The French CP, although still hypocritically paying lip-service to Marx’s ideas, has gone completely nationalist and analyses the steel crisis in France as an attempt by the German steel barons to eliminate a competitor. The German steel barons are supposed to control the Common Market Commission in Brussels and to have instructed Viscount Davignon, the Belgian Commissioner responsible for industrial affairs, to draw up a plan involving the dismantling of the French steel industry. This analysis would be laughable did it not provide the basis for a deliberate campaign by the PCF to stir up anti- German feelings. The PCF mayor of Longlaville, a small commune between Longwy and the Luxemburg border, has put up the following slogan on his town hall: “1870-1914-1939. La Lorraine ne sera pas vendue aux trusts allemands” (1870-1914-1939. Lorraine will not be sold to the German trusts). The present writer has seen this with his own eyes and is therefore prepared to believe reports of similar sentiments being expressed by other PCF members, the worst of which is the following from a certain J Gillet, a local CGT trade union official:
What's going to come about is the domination of Europe and France by the German capitalists. What the Germans were unable to obtain in 1914 and 1939, they are conquering today. Our action can be likened to that of the Resistance. It is a struggle for national independence (quoted in L'Anarcho-Syndicaliste. April-May 1979).
CP Chauvinism
This is not to say that the working class of Longwy are rabid German-haters. Far from it.

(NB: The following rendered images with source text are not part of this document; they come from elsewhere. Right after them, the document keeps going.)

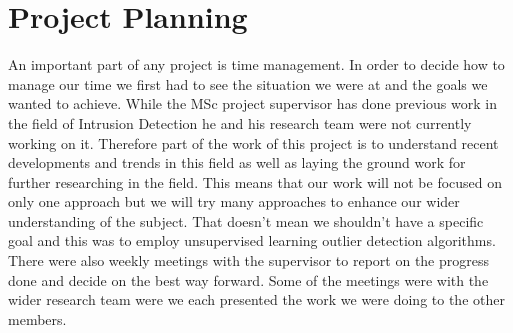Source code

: \documentclass[reqno,openany,12pt]{amsbook}
\begin{document}
\section{Project Planning}

An important part of any project is time management. In order to decide how to manage our time we first had to see the situation we were at and the goals we wanted to achieve. While the MSc project supervisor has done previous work in the field of Intrusion Detection he and his research team were not currently working on it. Therefore part of the work of this project is to understand recent developments and trends in this field as well as laying the ground work for further researching in the field. This means that our work will not be focused on only one approach but we will try many approaches to enhance our wider understanding of the subject. That doesn't mean we shouldn't have a specific goal and this was to employ unsupervised learning outlier detection algorithms. There were also weekly meetings with the supervisor to report on the progress done and decide on the best way forward. Some of the meetings were with the wider research team were we each presented the work we were doing to the other members.
\end{document}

They are ordinary workers worried about their future who, besides, being for the most part immigrants or children of immigrants from Poland and Italy, have no reason to see themselves as French chauvinists. This is why it is quite disgusting that the PCF should be exploiting the very real fears of the ordinary workers of Longwy in this way. Without exaggeration, their campaign can be said to be on a par with that of the pre-war German Nazis who blamed, again falsely, the problems of unemployed German workers on the Jews. To give credit where it is due, the smaller CFDT trade union has tried to counter this chauvinistic anti-German campaign of the PCF.

Those who see the combative attitude of the workers of Longwy as the beginning of a revival of a revolutionary, socialist consciousness among the working class are deluding themselves. We only wish that it was, but sober reality forces us to recognise that it isn’t. Yet it is an indication of the solidarity and determination the working class are capable of, a display which enables us to confidently conclude that when the workers really do want and understand socialism nothing is going to stop them getting it.
Adam Buick (Luxemburg).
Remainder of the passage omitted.